The client for audited financial statements is the shareholder, not the company management. The Audit Committee of the Board of Directors hires and is supposed to manage the external auditor. The Audit Committee represents that shareholder client but has a legal duty to the corporation not the shareholder. Other stakeholders include bondholders, lenders, employees, vendors/customers who depend on the continued viability of the company, and regulators (whose role is to protect investors and overall capitalist system.)
When professionals forget or suppress acknowledgement of their true client, an auditor loses the ability to properly structure decisions with moral and ethical implications, let alone those with serious legal and regulatory ones. In the face of potential legal implications of a decision, they seek to avoid personal liability. In the face of a moral or ethical dilemma, they look at costs/benefits of looking out for their own financial self-interest, at an individual and at a firm level rather than shareholders’ and society’s interests.
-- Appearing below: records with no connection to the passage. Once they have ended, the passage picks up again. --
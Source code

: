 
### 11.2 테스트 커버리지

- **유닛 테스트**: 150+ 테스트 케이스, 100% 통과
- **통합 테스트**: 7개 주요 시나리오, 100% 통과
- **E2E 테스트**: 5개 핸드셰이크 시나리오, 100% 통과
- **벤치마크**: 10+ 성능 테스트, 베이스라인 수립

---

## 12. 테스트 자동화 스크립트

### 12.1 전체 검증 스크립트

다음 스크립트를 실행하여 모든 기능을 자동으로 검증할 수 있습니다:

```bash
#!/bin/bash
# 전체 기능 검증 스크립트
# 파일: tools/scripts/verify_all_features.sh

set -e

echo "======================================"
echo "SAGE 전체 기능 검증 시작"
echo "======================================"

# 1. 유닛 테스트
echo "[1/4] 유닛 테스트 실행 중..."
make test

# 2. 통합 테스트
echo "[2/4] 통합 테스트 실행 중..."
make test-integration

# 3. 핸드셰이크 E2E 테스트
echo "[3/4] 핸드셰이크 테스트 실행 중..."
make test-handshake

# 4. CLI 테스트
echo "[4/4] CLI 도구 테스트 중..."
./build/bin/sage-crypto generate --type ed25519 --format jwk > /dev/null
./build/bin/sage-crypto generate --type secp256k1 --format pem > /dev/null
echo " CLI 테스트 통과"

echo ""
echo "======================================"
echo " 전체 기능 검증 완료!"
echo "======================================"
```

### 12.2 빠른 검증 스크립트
When was the last time you heard about a whistleblower from one of the Big 4 firms?
It’s not easy for an individual external auditor to step up and do the right thing. The model of providing audits, a critical public service meant to protect shareholders via a profit making private partnership, often encourages “behavior that must be regulated.”
I believe auditors demonstrated a profound lack of professional skepticism and professionalism during the crisis. They ignored the possible motives and motivations of their audit subjects.
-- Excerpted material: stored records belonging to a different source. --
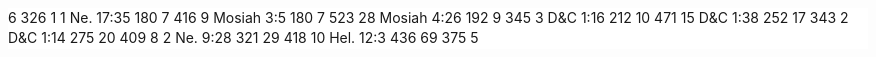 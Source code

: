   <td class="right">6</td>
  <td class="right">326</td>
  <td class="right">1</td>
</tr>
<tr class="bom">
  <td>1 Ne. 17:35</td>
  <td class="right">180</td>
  <td class="right">7</td>
  <td class="right">416</td>
  <td class="right">9</td>
</tr>
<tr class="bom">
  <td>Mosiah 3:5</td>
  <td class="right">180</td>
  <td class="right">7</td>
  <td class="right">523</td>
  <td class="right">28</td>
</tr>
<tr class="bom">
  <td>Mosiah 4:26</td>
  <td class="right">192</td>
  <td class="right">9</td>
  <td class="right">345</td>
  <td class="right">3</td>
</tr>
<tr class="dc">
  <td>D&amp;C 1:16</td>
  <td class="right">212</td>
  <td class="right">10</td>
  <td class="right">471</td>
  <td class="right">15</td>
</tr>
<tr class="dc">
  <td>D&amp;C 1:38</td>
  <td class="right">252</td>
  <td class="right">17</td>
  <td class="right">343</td>
  <td class="right">2</td>
</tr>
<tr class="dc">
  <td>D&amp;C 1:14</td>
  <td class="right">275</td>
  <td class="right">20</td>
  <td class="right">409</td>
  <td class="right">8</td>
</tr>
<tr class="bom">
  <td>2 Ne. 9:28</td>
  <td class="right">321</td>
  <td class="right">29</td>
  <td class="right">418</td>
  <td class="right">10</td>
</tr>
<tr class="bom">
  <td>Hel. 12:3</td>
  <td class="right">436</td>
  <td class="right">69</td>
  <td class="right">375</td>
  <td class="right">5</td>
</tr>
</tbody>
</table>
Rather that assuming executives, and possibly the Board of Directors, are self-centered and human, they accorded them the highest form of deference. In the interest of maintaining financial and social relationships, in my opinion the auditors did not sufficiently challenge and expose the survival instincts and financial incentives of corporate executives and board members. That may be because the firms, paid by management, have their own financial incentives to stay quiet.
Whistleblowers and those that push unpopular ideas or try to report on wrongdoing often lose their jobs, are vilified by the former employers and sometimes their former colleagues, are often disbelieved and laughed at, attributed with bad attributes and intentions such as revenge, anger, payback, whining, mercenary goals, bitterness, spite, Don Quixote-like tilting at windmills, unreasonable idealism, and impractical expectations.
Whistleblowers are often very right, but often end up being right all alone.
Sometimes, when raising concerns or questions about lack of segregation of duties, improper expense reports, lack of proper authorizations for stock options or shady compensation decisions, an external or internal auditor hears the following:
“He’s a man of integrity. He lives this company. He is a pillar of the community. He donates to charity. He is an elder statesman of the industry. He has unquestionable, unassailable ethics and cares about this company.”
Speaking up can be a career-limiting move, threatening your own livelihood in addition to the success of your office, your practice, and your firm.
But auditors, who are inevitably almost always CPAs, have a higher responsibility. Making the type-two error of being right in your suspicions of illegal activity and potentially enormous harm or loss and not acting on them is completely unacceptable.
Don’t let anyone ever tell you again, after Madoff and the rest of the cases of hubris we have seen during this ignominious year, that any man or woman is above suspicion.
Professors: Please teach your students the principle of professional skepticism.
Students: Never stop questioning authority.
The PCAOB, under the leadership of new Chairman Jim Doty, is raising many of these issues and speaking frankly and consistently about them.
We can wait for regulation to change. But we can also act every day to promote positive change in the profession. Your attitude, your actions, and your focus on independence and integrity can force change, too.